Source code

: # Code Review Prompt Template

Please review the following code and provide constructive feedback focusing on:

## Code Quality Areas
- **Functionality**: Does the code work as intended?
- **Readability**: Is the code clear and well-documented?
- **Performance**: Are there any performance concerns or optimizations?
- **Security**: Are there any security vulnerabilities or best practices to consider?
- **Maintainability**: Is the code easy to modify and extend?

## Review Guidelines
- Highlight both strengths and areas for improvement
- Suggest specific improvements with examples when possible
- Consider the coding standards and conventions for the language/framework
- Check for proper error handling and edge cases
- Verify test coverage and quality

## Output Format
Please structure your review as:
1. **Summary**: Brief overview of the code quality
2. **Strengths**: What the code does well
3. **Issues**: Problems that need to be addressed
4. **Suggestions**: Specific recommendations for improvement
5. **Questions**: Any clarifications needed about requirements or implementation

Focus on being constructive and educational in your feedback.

==========

◆ HOW TO COMPLETE THIS TASK
Out of the data above, transcribe exactly and only the lines starting with the line that has "- **Readability**: Is" and going on through the line that has "- Highlight both", both included.

◆ TASK OUTPUT
- **Readability**: Is the code clear and well-documented?
- **Performance**: Are there any performance concerns or optimizations?
- **Security**: Are there any security vulnerabilities or best practices to consider?
- **Maintainability**: Is the code easy to modify and extend?

## Review Guidelines
- Highlight both strengths and areas for improvement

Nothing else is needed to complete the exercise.